EX-10.3 4 ex10-3.htm EX-10.3

 

Exhibit 10.3

 

 

GENERAL RELEASE AGREEMENT

 

This General Release Agreement (this “Agreement”), dated as of January 29, 2026, is entered into between Jesse Deutsch (“Executive”), the Company’s Interim Chief Financial Officer, and American Battery Technology Company, a Nevada corporation (the “Company”).

 

RECITALS

 

A. Executive noticed the Company of his retirement, effective February 9, 2026 (the “Retirement Date”), following the Company’s notice to Executive of the Company’s appointment of Alejandro Flores Arteaga as Chief Financial Officer, effective February 9, 2026; and

 

B. In addition to the payment of accrued but unpaid cash salary owed to Executive through February 26, 2026, pursuant to that certain Offer Letter dated February 13, 2025 (the “Offer Letter”), minus applicable taxes, which is not dependent on the execution of this agreement, in recognition of Executive’s service and performance, the Company hereby offers Executive an exit bonus equal to $50,000, minus applicable withholding taxes, and one month of Company-paid COBRA coverage.

 

NOW THEREFORE, in recognition of Executive’s service with the Company, and in consideration of the mutual understandings, promises, releases, and obligations contained in this Agreement, and for other good and valuable consideration, the receipt and sufficiency of which is mutually acknowledged, the parties hereby voluntarily agree as follows:

 

AGREEMENT

 

In consideration of the mutual promises, payments, and benefits between the Executive and the Company, including those provided for in the Offer Letter, the Company and the Executive agree to the terms of this General Release Agreement (“Agreement”).

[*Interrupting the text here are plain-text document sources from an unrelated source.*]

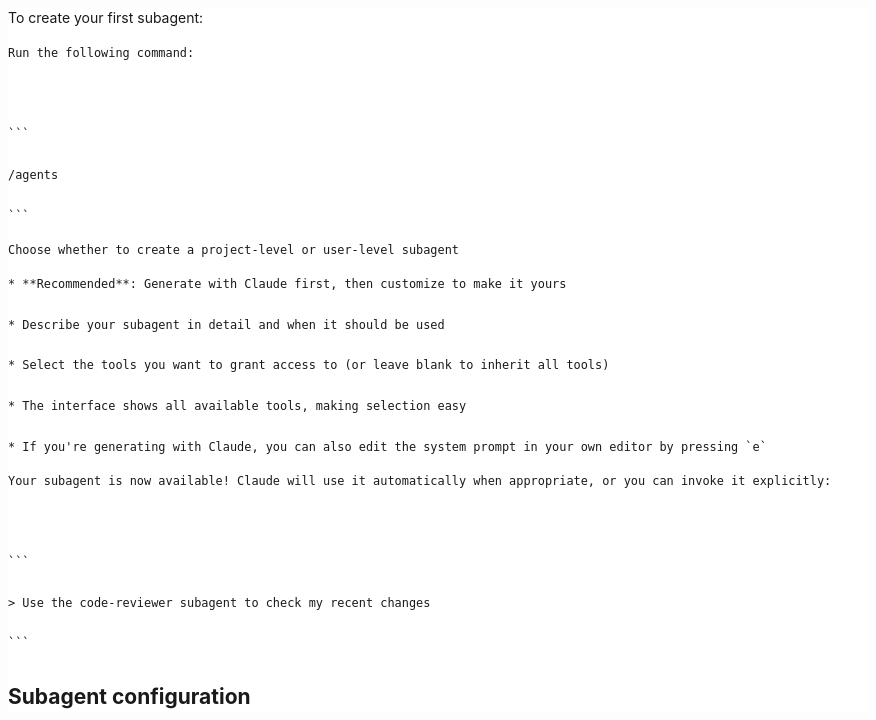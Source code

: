 

To create your first subagent:



<Steps>

  <Step title="Open the subagents interface">

    Run the following command:



    ```

    /agents

    ```

  </Step>



  <Step title="Select 'Create New Agent'">

    Choose whether to create a project-level or user-level subagent

  </Step>



  <Step title="Define the subagent">

    * **Recommended**: Generate with Claude first, then customize to make it yours

    * Describe your subagent in detail and when it should be used

    * Select the tools you want to grant access to (or leave blank to inherit all tools)

    * The interface shows all available tools, making selection easy

    * If you're generating with Claude, you can also edit the system prompt in your own editor by pressing `e`

  </Step>



  <Step title="Save and use">

    Your subagent is now available! Claude will use it automatically when appropriate, or you can invoke it explicitly:



    ```

    > Use the code-reviewer subagent to check my recent changes

    ```

  </Step>

</Steps>



## Subagent configuration
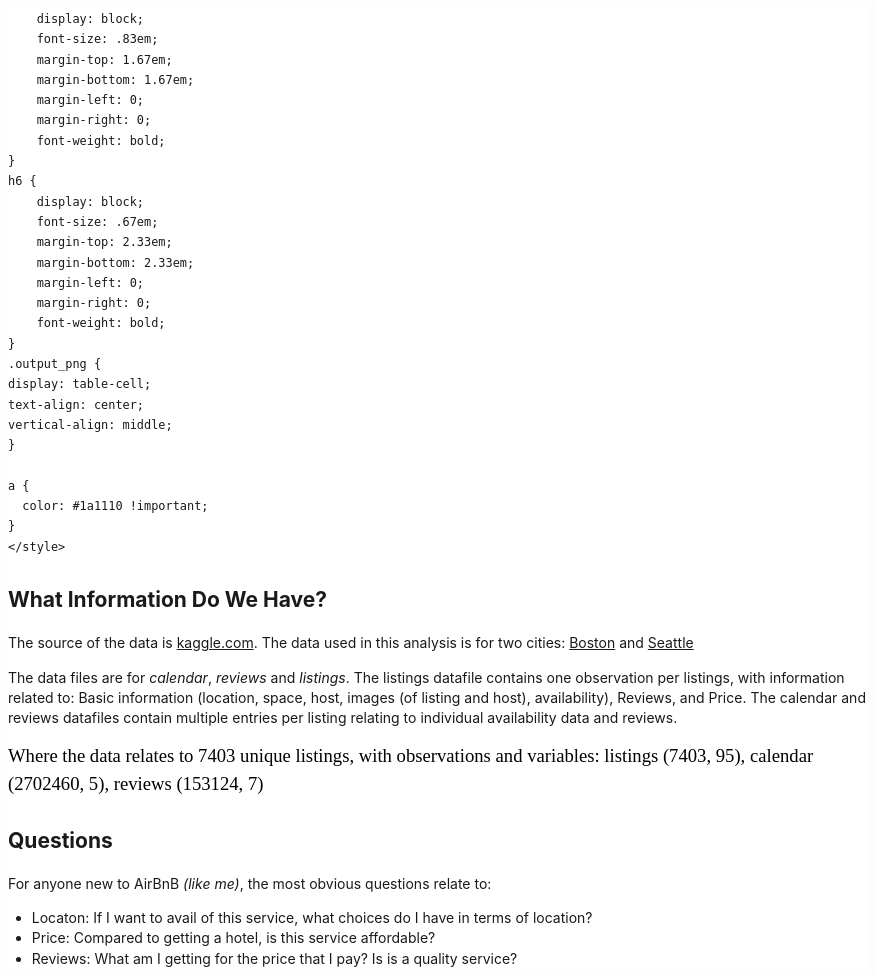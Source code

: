         display: block;
        font-size: .83em;
        margin-top: 1.67em;
        margin-bottom: 1.67em;
        margin-left: 0;
        margin-right: 0;
        font-weight: bold;
    }
    h6 { 
        display: block;
        font-size: .67em;
        margin-top: 2.33em;
        margin-bottom: 2.33em;
        margin-left: 0;
        margin-right: 0;
        font-weight: bold;
    }
    .output_png {
    display: table-cell;
    text-align: center;
    vertical-align: middle;
    }

    a {
      color: #1a1110 !important;
    }
    </style>



## What Information Do We Have?
The source of the data is [kaggle.com](kaggle.com). The data used in this analysis is for two cities: [Boston](https://www.kaggle.com/airbnb/boston) and  [Seattle](https://www.kaggle.com/airbnb/seattle/data)

The data files are for _calendar_, _reviews_ and _listings_. The listings datafile contains one observation per listings, with information related to: Basic information (location, space, host, images (of listing and host), availability), Reviews, and Price. The calendar and reviews datafiles contain multiple entries per listing relating to individual availability data and reviews.



<span style='font-size:14.0pt;color:black;font-family:"Times New Roman";'>Where the data relates to  7403 unique listings, with observations and variables:  listings (7403, 95), calendar (2702460, 5), reviews (153124, 7)</span>


## Questions

For anyone new to AirBnB _(like me)_, the most obvious questions relate to:
- Locaton: If I want to avail of this service, what choices do I have in terms of location?
- Price: Compared to getting a hotel, is this service affordable?
- Reviews: What am I getting for the price that I pay? Is is a quality service?
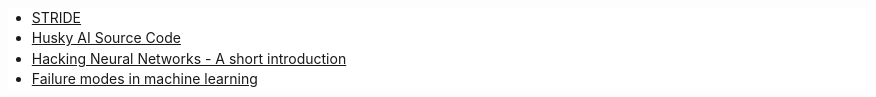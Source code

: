 * [STRIDE](https://en.wikipedia.org/wiki/STRIDE_(security))
* [Husky AI Source Code](https://github.com/wunderwuzzi23/ai/)
* [Hacking Neural Networks - A short introduction](https://arxiv.org/pdf/1911.07658.pdf)
* [Failure modes in machine learning](https://docs.microsoft.com/en-us/security/engineering/failure-modes-in-machine-learning)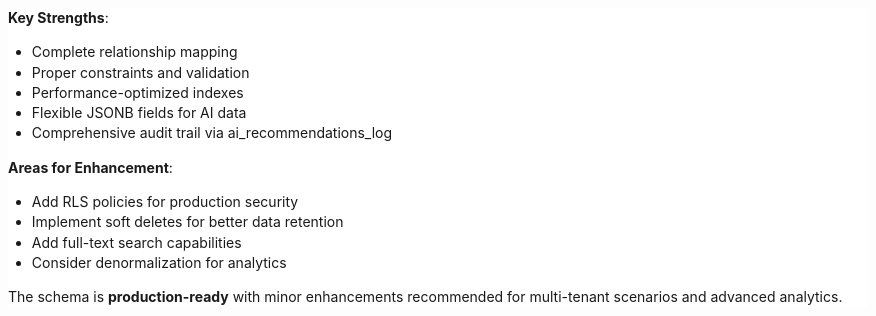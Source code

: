 **Key Strengths**:
- Complete relationship mapping
- Proper constraints and validation
- Performance-optimized indexes
- Flexible JSONB fields for AI data
- Comprehensive audit trail via ai_recommendations_log

**Areas for Enhancement**:
- Add RLS policies for production security
- Implement soft deletes for better data retention
- Add full-text search capabilities
- Consider denormalization for analytics

The schema is **production-ready** with minor enhancements recommended for multi-tenant scenarios and advanced analytics.
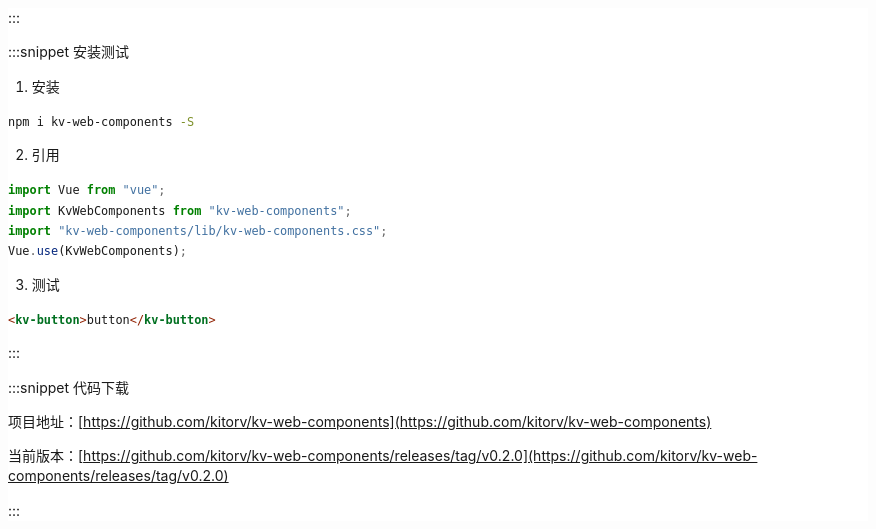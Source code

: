 :::

:::snippet 安装测试

1. 安装

```bash
npm i kv-web-components -S
```

2. 引用

```javascript
import Vue from "vue";
import KvWebComponents from "kv-web-components";
import "kv-web-components/lib/kv-web-components.css";
Vue.use(KvWebComponents);
```

3. 测试

```html
<kv-button>button</kv-button>
```

:::

:::snippet 代码下载

项目地址：[https://github.com/kitorv/kv-web-components](https://github.com/kitorv/kv-web-components)

当前版本：[https://github.com/kitorv/kv-web-components/releases/tag/v0.2.0](https://github.com/kitorv/kv-web-components/releases/tag/v0.2.0)

:::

Capitalized terms used and not defined in this Agreement shall have the meanings assigned thereto in the Offer Letter.

 

1.In consideration for Executive consenting to the terms of this Agreement and executing of said Agreement, Executive shall receive a one-time payment of $50,000, minus all applicable withholding taxes, and one month of Company-paid COBRA coverage.
   
2.Executive expressly acknowledges that he continues to be bound by, among other things, the covenants set forth in Section 5 of the Offer Letter.
   
 3.

The Company shall have no further liability or obligation to compensate Executive other than as described above.

   
 4.The Executive acknowledges that he is under no obligation to consent to the terms of this Agreement and that the Executive has entered into this Agreement freely and voluntarily.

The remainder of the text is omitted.